- PROBLEM
Once you reach the line containing "### Active Directory Configuration" in the data below, restate each line word for word up to and including the one containing "FSx file system.".

Stored data:
-- Opening Marker --
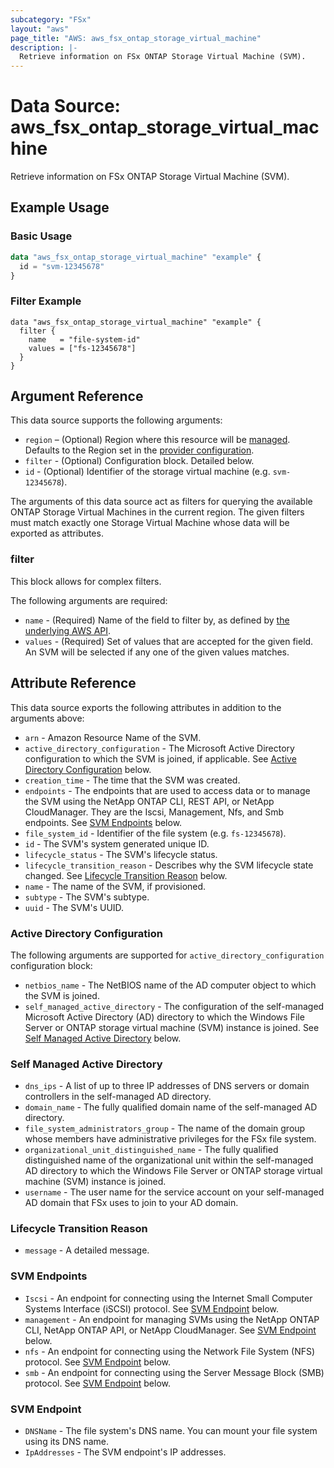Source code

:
 ```yaml
---
subcategory: "FSx"
layout: "aws"
page_title: "AWS: aws_fsx_ontap_storage_virtual_machine"
description: |-
  Retrieve information on FSx ONTAP Storage Virtual Machine (SVM).
---
```


# Data Source: aws_fsx_ontap_storage_virtual_machine

Retrieve information on FSx ONTAP Storage Virtual Machine (SVM).

## Example Usage

### Basic Usage

```terraform
data "aws_fsx_ontap_storage_virtual_machine" "example" {
  id = "svm-12345678"
}
```

### Filter Example

```
data "aws_fsx_ontap_storage_virtual_machine" "example" {
  filter {
    name   = "file-system-id"
    values = ["fs-12345678"]
  }
}
```

## Argument Reference

This data source supports the following arguments:

* `region` – (Optional) Region where this resource will be [managed](https://docs.aws.amazon.com/general/latest/gr/rande.html#regional-endpoints). Defaults to the Region set in the [provider configuration](https://registry.terraform.io/providers/hashicorp/aws/latest/docs#aws-configuration-reference).
* `filter` - (Optional) Configuration block. Detailed below.
* `id` - (Optional) Identifier of the storage virtual machine (e.g. `svm-12345678`).

The arguments of this data source act as filters for querying the available ONTAP Storage Virtual Machines in the current region. The given filters must match exactly one Storage Virtual Machine whose data will be exported as attributes.

### filter

This block allows for complex filters.

The following arguments are required:

* `name` - (Required) Name of the field to filter by, as defined by [the underlying AWS API](https://docs.aws.amazon.com/fsx/latest/APIReference/API_StorageVirtualMachineFilter.html).
* `values` - (Required) Set of values that are accepted for the given field. An SVM will be selected if any one of the given values matches.

## Attribute Reference

This data source exports the following attributes in addition to the arguments above:

* `arn` - Amazon Resource Name of the SVM.
* `active_directory_configuration` - The Microsoft Active Directory configuration to which the SVM is joined, if applicable. See [Active Directory Configuration](#active-directory-configuration) below.
* `creation_time` - The time that the SVM was created.
* `endpoints` - The endpoints that are used to access data or to manage the SVM using the NetApp ONTAP CLI, REST API, or NetApp CloudManager. They are the Iscsi, Management, Nfs, and Smb endpoints. See [SVM Endpoints](#svm-endpoints) below.
* `file_system_id` - Identifier of the file system (e.g. `fs-12345678`).
* `id` - The SVM's system generated unique ID.
* `lifecycle_status` - The SVM's lifecycle status.
* `lifecycle_transition_reason` - Describes why the SVM lifecycle state changed. See [Lifecycle Transition Reason](#lifecycle-transition-reason) below.
* `name` - The name of the SVM, if provisioned.
* `subtype` - The SVM's subtype.
* `uuid` - The SVM's UUID.

### Active Directory Configuration

The following arguments are supported for `active_directory_configuration` configuration block:

* `netbios_name` - The NetBIOS name of the AD computer object to which the SVM is joined.
* `self_managed_active_directory` - The configuration of the self-managed Microsoft Active Directory (AD) directory to which the Windows File Server or ONTAP storage virtual machine (SVM) instance is joined. See [Self Managed Active Directory](#self-managed-active-directory) below.

### Self Managed Active Directory

* `dns_ips` - A list of up to three IP addresses of DNS servers or domain controllers in the self-managed AD directory.
* `domain_name` - The fully qualified domain name of the self-managed AD directory.
* `file_system_administrators_group` - The name of the domain group whose members have administrative privileges for the FSx file system.
* `organizational_unit_distinguished_name` - The fully qualified distinguished name of the organizational unit within the self-managed AD directory to which the Windows File Server or ONTAP storage virtual machine (SVM) instance is joined.
* `username` - The user name for the service account on your self-managed AD domain that FSx uses to join to your AD domain.

### Lifecycle Transition Reason

* `message` - A detailed message.

### SVM Endpoints

* `Iscsi` - An endpoint for connecting using the Internet Small Computer Systems Interface (iSCSI) protocol. See [SVM Endpoint](#svm-endpoint) below.
* `management` - An endpoint for managing SVMs using the NetApp ONTAP CLI, NetApp ONTAP API, or NetApp CloudManager. See [SVM Endpoint](#svm-endpoint) below.
* `nfs` - An endpoint for connecting using the Network File System (NFS) protocol. See [SVM Endpoint](#svm-endpoint) below.
* `smb` - An endpoint for connecting using the Server Message Block (SMB) protocol. See [SVM Endpoint](#svm-endpoint) below.

### SVM Endpoint

* `DNSName` - The file system's DNS name. You can mount your file system using its DNS name.
* `IpAddresses` - The SVM endpoint's IP addresses.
-- Closing Marker --
- SOLUTION TO THE EXERCISE
### Active Directory Configuration

The following arguments are supported for `active_directory_configuration` configuration block:

* `netbios_name` - The NetBIOS name of the AD computer object to which the SVM is joined.
* `self_managed_active_directory` - The configuration of the self-managed Microsoft Active Directory (AD) directory to which the Windows File Server or ONTAP storage virtual machine (SVM) instance is joined. See [Self Managed Active Directory](#self-managed-active-directory) below.

### Self Managed Active Directory

* `dns_ips` - A list of up to three IP addresses of DNS servers or domain controllers in the self-managed AD directory.
* `domain_name` - The fully qualified domain name of the self-managed AD directory.
* `file_system_administrators_group` - The name of the domain group whose members have administrative privileges for the FSx file system.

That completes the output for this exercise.